They estimate the monitoring at 90% in Galicia, which sources close to the entity lower to between 5 and 10%
Around a thousand Abanca workers have mobilized in A Coruña, in a protest called in Galicia by the CIG and ASCA unions, to demand measures to compensate for the “brutal loss of purchasing power since 2010”, as well as the opening of a negotiation for issues such as the reduction of working hours.
It was on a day of strike with a follow-up, according to the organizing centers, of 90%, while sources close to Abanca consulted by Europa Press have put it, based on the first data, “at 5% in some areas and in others between 10 and 15 percent.
With more updated data, they have placed this percentage between 5 and 10% while they have stressed that the entity “has been, is and will always be open to dialogue with workers.”
The protest in A Coruña started from the Obelisk to travel through different streets of the city and return to the same starting point, behind a main banner with the motto ‘For the maintenance of purchasing power, for the reduction and compliance with schedules. Against commercial pressure and harassment’.
‘Botas and Escotet owe us the CPI’ or ‘With Abanca’s cuts my salary is not enough’ were other banners that could be seen in a mobilization in which they proclaimed slogans such as ‘If prices rise, raise salaries’ or ‘Listen to Escotet, listen to Botas, we are cutting to the balls’, in reference to the president and the advisor of the entity.
DEMANDS
María Mosquera, secretary of the Savings Bank Union Alternative (ASCA), has stated that the objective of the mobilization has been to get Abanca “to sit down and negotiate.”

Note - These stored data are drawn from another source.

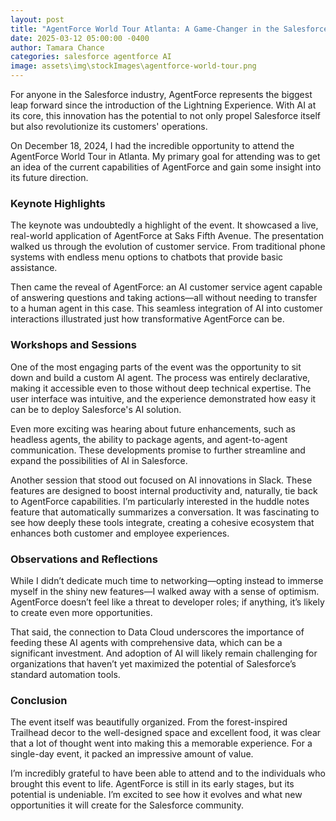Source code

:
 ```yaml
---
layout: post
title: "AgentForce World Tour Atlanta: A Game-Changer in the Salesforce Ecosystem"
date: 2025-03-12 05:00:00 -0400
author: Tamara Chance
categories: salesforce agentforce AI
image: assets\img\stockImages\agentforce-world-tour.png
---
```

For anyone in the Salesforce industry, AgentForce represents the biggest leap forward since the introduction of the Lightning Experience. With AI at its core, this innovation has the potential to not only propel Salesforce itself but also revolutionize its customers' operations.

On December 18, 2024, I had the incredible opportunity to attend the AgentForce World Tour in Atlanta. My primary goal for attending was to get an idea of the current capabilities of AgentForce and gain some insight into its future direction.

### Keynote Highlights

The keynote was undoubtedly a highlight of the event. It showcased a live, real-world application of AgentForce at Saks Fifth Avenue. The presentation walked us through the evolution of customer service. From traditional phone systems with endless menu options to chatbots that provide basic assistance.

Then came the reveal of AgentForce: an AI customer service agent capable of answering questions and taking actions—all without needing to transfer to a human agent in this case. This seamless integration of AI into customer interactions illustrated just how transformative AgentForce can be.

### Workshops and Sessions

One of the most engaging parts of the event was the opportunity to sit down and build a custom AI agent. The process was entirely declarative, making it accessible even to those without deep technical expertise. The user interface was intuitive, and the experience demonstrated how easy it can be to deploy Salesforce's AI solution.

Even more exciting was hearing about future enhancements, such as headless agents, the ability to package agents, and agent-to-agent communication. These developments promise to further streamline and expand the possibilities of AI in Salesforce.

Another session that stood out focused on AI innovations in Slack. These features are designed to boost internal productivity and, naturally, tie back to AgentForce capabilities. I’m particularly interested in the huddle notes feature that automatically summarizes a conversation. It was fascinating to see how deeply these tools integrate, creating a cohesive ecosystem that enhances both customer and employee experiences.

### Observations and Reflections

While I didn’t dedicate much time to networking—opting instead to immerse myself in the shiny new features—I walked away with a sense of optimism. AgentForce doesn’t feel like a threat to developer roles; if anything, it’s likely to create even more opportunities.

That said, the connection to Data Cloud underscores the importance of feeding these AI agents with comprehensive data, which can be a significant investment. And adoption of AI will likely remain challenging for organizations that haven’t yet maximized the potential of Salesforce’s standard automation tools. 

### Conclusion

The event itself was beautifully organized. From the forest-inspired Trailhead decor to the well-designed space and excellent food, it was clear that a lot of thought went into making this a memorable experience. For a single-day event, it packed an impressive amount of value.

I’m incredibly grateful to have been able to attend and to the individuals who brought this event to life. AgentForce is still in its early stages, but its potential is undeniable. I’m excited to see how it evolves and what new opportunities it will create for the Salesforce community.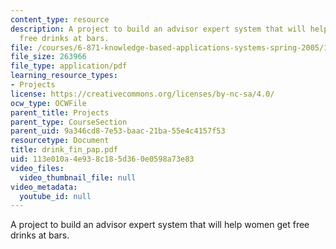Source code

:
 ```yaml
---
content_type: resource
description: A project to build an advisor expert system that will help women get
  free drinks at bars.
file: /courses/6-871-knowledge-based-applications-systems-spring-2005/113e010a4e938c185d360e0598a73e83_drink_fin_pap.pdf
file_size: 263966
file_type: application/pdf
learning_resource_types:
- Projects
license: https://creativecommons.org/licenses/by-nc-sa/4.0/
ocw_type: OCWFile
parent_title: Projects
parent_type: CourseSection
parent_uid: 9a346cd8-7e53-baac-21ba-55e4c4157f53
resourcetype: Document
title: drink_fin_pap.pdf
uid: 113e010a-4e93-8c18-5d36-0e0598a73e83
video_files:
  video_thumbnail_file: null
video_metadata:
  youtube_id: null
---
```

A project to build an advisor expert system that will help women get free drinks at bars.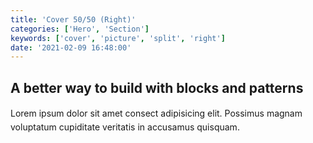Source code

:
 ```yaml
---
title: 'Cover 50/50 (Right)'
categories: ['Hero', 'Section']
keywords: ['cover', 'picture', 'split', 'right']
date: '2021-02-09 16:48:00'
---
```


<!-- wp:group {"align":"full"} -->
<div class="wp-block-group alignfull">
<div class="wp-block-group__inner-container">

<!-- wp:columns {"align":"full"} -->
<div class="wp-block-columns alignfull">

<!-- wp:column -->
<div class="wp-block-column">

<!-- wp:cover {"customOverlayColor":"rgba(0,0,0,0)","minHeight":100,"minHeightUnit":"vh"} -->
<div class="wp-block-cover has-background-dim" style="background-color:rgba(0,0,0,0);min-height:100vh"><div class="wp-block-cover__inner-container">

<!-- wp:heading {"align":"left","textColor":"black"} -->
<h2 class="f2 f1-l mt0 lh-solid has-black-color has-text-color"><strong>A better way to build with blocks and patterns</strong></h2>
<!-- /wp:heading -->

<!-- wp:paragraph {"align":"left",,"textColor":"black","fontSize":"large","style":{"typography":{"lineHeight":"1.6"}}} -->
<p class="has-large-font-size o-70 my0 has-black-color has-text-color" style="line-height:1.6">Lorem ipsum dolor sit amet consect adipisicing elit. Possimus magnam voluptatum cupiditate veritatis in accusamus quisquam.</p>
<!-- /wp:paragraph -->

</div></div>
<!-- /wp:cover -->
</div>
<!-- /wp:column -->

<!-- wp:column -->
<div class="wp-block-column">
<!-- wp:cover {"url":"https://images.unsplash.com/photo-1585424529208-7bc775e92a74?ixid=MXwxMjA3fDB8MHxwaG90by1wYWdlfHx8fGVufDB8fHw%3D&amp;ixlib=rb-1.2.1&amp;auto=format&amp;fit=crop&amp;w=1280&amp;q=80","id":10,"dimRatio":0,"overlayColor":"gray","minHeight":100,"minHeightUnit":"vh"} -->
<div class="wp-block-cover has-gray-background-color" style="min-height:100vh"><img class="wp-block-cover__image-background wp-image-10" alt="" src="https://images.unsplash.com/photo-1585424529208-7bc775e92a74?ixid=MXwxMjA3fDB8MHxwaG90by1wYWdlfHx8fGVufDB8fHw%3D&amp;ixlib=rb-1.2.1&amp;auto=format&amp;fit=crop&amp;w=1280&amp;q=80" data-object-fit="cover"/><div class="wp-block-cover__inner-container"><!-- wp:paragraph {"align":"center","placeholder":"Write title…","fontSize":"large"} -->
<p class="has-text-align-center has-large-font-size"></p>
<!-- /wp:paragraph -->
</div></div>
<!-- /wp:cover -->
</div>
<!-- /wp:column -->

</div>
<!-- /wp:columns -->
</div>
</div>
<!-- /wp:group -->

“Try to recover what we have lost for years since they have been publishing stratospheric profits when we have lost purchasing power of 25%.” “That, together with the bad work environment, the excessive pressure for objectives, the poor conciliation and the worst hours in the sector are reasons that make us ask that we sit down to fix this.”
For his part, Clodomiro Montero, union secretary of the CIG in Abanca, has stated that since 2010 they have had “employment regulation files one after another, not only were personnel fired but also working conditions were cut and hours were extended.” “.
“The company has historic profits but we see how these cuts that were imposed on us do not want to reverse them.” He has also demanded more security in the offices in the face of “the wave of robberies”, specifically in Ourense. “There is no money but then there is for the offices that are closed due to the strike.”
Regarding the negotiation of the agreement of the old savings banks, “the only thing that affects us are salary cuts, not the rest,” said Montero.
Among other issues, and in a statement, the organizing unions criticize that Abanca had “profits in September of 429 million euros, tripling those of the previous year, but that it intends to maintain indefinitely the working conditions implemented through successive EREs.”
“NO INCIDENTS” IN THE ENTITY
Meanwhile, sources close to Abanca have indicated that it is a strike called “by two minority unions at a time when sectoral negotiations are taking place throughout Spain.”
“There have been no significant incidents in the entity’s activity or in its remote banking services,” they also stated.